━━ DATA TO USE ━━

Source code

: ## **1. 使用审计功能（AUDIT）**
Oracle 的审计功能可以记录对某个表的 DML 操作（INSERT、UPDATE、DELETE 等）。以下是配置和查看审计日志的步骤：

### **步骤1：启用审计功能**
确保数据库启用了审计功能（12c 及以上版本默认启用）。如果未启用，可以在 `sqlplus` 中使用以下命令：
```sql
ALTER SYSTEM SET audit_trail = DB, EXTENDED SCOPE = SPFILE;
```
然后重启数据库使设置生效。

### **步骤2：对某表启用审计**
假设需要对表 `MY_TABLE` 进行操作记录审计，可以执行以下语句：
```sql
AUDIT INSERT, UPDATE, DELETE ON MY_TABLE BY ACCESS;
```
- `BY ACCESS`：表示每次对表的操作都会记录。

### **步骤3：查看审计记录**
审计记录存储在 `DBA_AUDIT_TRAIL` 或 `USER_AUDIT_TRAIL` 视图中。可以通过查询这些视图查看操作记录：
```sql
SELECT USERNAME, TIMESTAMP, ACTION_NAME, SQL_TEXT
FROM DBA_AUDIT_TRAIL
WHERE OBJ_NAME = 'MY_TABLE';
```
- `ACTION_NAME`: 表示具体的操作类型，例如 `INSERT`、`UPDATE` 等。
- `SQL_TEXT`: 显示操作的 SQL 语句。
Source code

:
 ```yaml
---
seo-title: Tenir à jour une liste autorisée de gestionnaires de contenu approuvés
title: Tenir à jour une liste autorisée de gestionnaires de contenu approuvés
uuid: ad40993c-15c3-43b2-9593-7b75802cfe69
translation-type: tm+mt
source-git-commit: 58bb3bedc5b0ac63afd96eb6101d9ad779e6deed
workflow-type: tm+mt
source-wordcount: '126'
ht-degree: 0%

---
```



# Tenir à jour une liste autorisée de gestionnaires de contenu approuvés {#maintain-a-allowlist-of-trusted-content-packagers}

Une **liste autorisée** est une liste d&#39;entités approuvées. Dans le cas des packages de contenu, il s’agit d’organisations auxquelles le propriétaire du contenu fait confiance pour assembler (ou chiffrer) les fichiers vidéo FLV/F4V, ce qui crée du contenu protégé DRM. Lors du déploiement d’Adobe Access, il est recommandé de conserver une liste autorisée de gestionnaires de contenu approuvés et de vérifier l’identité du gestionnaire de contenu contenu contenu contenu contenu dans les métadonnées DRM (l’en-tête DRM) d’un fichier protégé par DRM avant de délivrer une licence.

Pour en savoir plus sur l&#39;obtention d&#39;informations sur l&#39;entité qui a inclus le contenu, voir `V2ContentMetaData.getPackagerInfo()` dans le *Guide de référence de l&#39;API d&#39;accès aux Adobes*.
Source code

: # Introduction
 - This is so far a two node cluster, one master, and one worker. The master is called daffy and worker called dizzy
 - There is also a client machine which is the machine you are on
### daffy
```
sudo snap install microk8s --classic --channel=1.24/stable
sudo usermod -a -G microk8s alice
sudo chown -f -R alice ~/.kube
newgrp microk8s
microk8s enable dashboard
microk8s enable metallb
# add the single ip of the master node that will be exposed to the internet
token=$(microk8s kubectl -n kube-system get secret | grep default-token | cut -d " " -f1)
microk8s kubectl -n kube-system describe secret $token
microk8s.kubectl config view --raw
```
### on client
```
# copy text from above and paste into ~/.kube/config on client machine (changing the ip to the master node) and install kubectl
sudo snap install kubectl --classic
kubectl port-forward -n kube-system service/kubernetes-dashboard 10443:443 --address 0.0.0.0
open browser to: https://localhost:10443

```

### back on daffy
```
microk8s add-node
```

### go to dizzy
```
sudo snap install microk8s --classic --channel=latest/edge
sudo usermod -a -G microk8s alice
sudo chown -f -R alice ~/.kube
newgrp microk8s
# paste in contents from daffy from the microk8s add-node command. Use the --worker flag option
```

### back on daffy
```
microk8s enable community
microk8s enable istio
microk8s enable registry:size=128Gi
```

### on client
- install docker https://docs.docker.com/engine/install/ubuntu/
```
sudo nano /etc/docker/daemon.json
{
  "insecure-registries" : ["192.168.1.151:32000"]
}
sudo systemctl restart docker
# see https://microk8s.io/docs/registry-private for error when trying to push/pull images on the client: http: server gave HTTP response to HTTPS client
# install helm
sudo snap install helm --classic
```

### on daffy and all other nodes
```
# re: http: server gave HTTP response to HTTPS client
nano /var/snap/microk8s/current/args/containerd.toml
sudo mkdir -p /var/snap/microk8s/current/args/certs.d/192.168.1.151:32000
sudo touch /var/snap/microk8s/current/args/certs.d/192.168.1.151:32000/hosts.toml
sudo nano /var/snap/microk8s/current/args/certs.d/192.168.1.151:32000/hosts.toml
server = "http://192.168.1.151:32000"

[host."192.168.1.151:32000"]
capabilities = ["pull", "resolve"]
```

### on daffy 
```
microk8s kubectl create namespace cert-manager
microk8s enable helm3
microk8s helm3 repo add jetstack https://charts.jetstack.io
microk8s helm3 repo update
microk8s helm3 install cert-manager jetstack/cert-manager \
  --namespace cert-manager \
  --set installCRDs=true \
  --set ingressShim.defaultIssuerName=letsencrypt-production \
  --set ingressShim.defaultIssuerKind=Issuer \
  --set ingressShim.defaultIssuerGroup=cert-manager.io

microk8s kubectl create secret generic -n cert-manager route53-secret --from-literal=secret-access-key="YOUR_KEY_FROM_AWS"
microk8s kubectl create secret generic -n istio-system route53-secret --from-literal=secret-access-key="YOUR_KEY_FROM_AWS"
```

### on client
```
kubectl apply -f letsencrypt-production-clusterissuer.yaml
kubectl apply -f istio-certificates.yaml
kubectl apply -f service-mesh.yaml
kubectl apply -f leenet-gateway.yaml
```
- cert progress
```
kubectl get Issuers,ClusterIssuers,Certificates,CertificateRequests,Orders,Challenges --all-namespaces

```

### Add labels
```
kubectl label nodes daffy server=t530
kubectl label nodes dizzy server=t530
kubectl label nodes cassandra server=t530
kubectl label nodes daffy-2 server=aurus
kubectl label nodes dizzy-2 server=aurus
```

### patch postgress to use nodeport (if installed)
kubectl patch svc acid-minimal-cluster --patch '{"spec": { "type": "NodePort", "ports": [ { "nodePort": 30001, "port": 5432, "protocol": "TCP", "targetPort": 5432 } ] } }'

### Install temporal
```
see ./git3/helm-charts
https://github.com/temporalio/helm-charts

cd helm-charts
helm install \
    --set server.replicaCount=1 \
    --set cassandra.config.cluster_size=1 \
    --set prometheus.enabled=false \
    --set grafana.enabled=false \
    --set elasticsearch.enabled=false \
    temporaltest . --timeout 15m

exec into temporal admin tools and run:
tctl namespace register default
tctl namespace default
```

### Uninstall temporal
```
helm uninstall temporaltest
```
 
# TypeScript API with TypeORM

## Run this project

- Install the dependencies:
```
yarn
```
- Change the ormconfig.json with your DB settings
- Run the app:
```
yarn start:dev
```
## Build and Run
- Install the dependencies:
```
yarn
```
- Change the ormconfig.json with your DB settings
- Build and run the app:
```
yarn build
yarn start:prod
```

━━━

- [PROBLEM] Where a line in the records above includes the string "channel", show it.

- [EXERCISE OUTPUT]
sudo snap install microk8s --classic --channel=1.24/stable
sudo snap install microk8s --classic --channel=latest/edge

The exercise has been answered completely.